Wendy: An old song says it best ... "Christmas is coming ... time to remember the poor." Although most people can agree with the sentiment in principle, when it comes to putting it into practice, Melvin Fleeger has a different idea.

Melvin: Oh, I believe in helping the poor. They certainly need it. But when Christmas comes, I always make it a point to do something special for the rich. The richer the better. I love to surprise 'em.

Wendy: He's not kidding. This year, Melvin Fleeger will make over 100 Holiday Baskets and will leave them on the doorsteps of wealthy people in affluent suburbs.

Melvin: (sorting through basket) Soaps. Safety pins. Breath mints. A blanket or a towel. Mittens. The kind of stuff that's important to me. Matches.

Wendy: But the people you're giving these things to ... don't need anything.

Melvin: Oh, I suppose.
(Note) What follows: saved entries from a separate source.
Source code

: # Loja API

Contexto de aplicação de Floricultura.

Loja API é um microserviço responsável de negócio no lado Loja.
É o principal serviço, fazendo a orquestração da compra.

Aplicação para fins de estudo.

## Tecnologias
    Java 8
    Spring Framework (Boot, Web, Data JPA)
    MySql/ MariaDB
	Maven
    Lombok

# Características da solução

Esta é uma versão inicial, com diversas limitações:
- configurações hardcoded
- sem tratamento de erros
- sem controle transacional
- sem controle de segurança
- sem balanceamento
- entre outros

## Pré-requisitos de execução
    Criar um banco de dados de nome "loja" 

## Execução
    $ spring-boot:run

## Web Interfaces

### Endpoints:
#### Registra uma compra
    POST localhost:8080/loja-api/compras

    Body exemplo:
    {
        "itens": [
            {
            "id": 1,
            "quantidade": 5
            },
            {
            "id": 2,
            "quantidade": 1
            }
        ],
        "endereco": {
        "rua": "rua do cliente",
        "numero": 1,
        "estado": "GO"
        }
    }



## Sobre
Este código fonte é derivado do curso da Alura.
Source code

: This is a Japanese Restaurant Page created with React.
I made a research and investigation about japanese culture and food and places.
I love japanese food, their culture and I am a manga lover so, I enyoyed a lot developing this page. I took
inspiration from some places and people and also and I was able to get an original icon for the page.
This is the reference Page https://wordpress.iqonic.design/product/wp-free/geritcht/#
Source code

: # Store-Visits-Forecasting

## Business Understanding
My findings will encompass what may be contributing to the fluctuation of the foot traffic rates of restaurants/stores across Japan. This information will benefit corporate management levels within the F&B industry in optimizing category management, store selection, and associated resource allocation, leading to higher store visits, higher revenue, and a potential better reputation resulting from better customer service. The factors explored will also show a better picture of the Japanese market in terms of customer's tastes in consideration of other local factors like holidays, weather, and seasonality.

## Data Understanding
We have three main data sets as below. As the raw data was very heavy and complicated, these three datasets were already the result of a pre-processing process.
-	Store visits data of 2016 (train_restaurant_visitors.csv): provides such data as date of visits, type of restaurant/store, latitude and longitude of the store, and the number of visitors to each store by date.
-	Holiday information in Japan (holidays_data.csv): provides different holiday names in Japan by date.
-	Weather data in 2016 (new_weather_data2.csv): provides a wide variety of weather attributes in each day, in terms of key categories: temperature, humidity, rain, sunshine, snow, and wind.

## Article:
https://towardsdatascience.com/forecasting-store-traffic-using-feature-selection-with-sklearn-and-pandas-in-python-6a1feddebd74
But ... does anybody ever NOT need socks?

Wendy: For Melvin Fleeger, it isn't about "need." His generosity to the rich has it's roots elsewhere. Irma Jean, Melvin's wife for the past 34 years, says her husband's way of celebrating sets him apart.

Imra Jean: I've been trying to get him put in an institution for the last decade or so. Nobody seems to think he's that bad, but ... he sent Bill Gates a pair of earmuffs! There's something wrong there.

Wendy: Why did you do that, Melvin?

Melvin: I was just showing that ... no matter how big Bill Gates is, he's still not so big that he's above getting a gift from me. I also bought a tie tack for Don Trump. And a fruit basket for the Sultan of Brunei.

B Marty: It's not an unusual motivation, Ms. Vapors.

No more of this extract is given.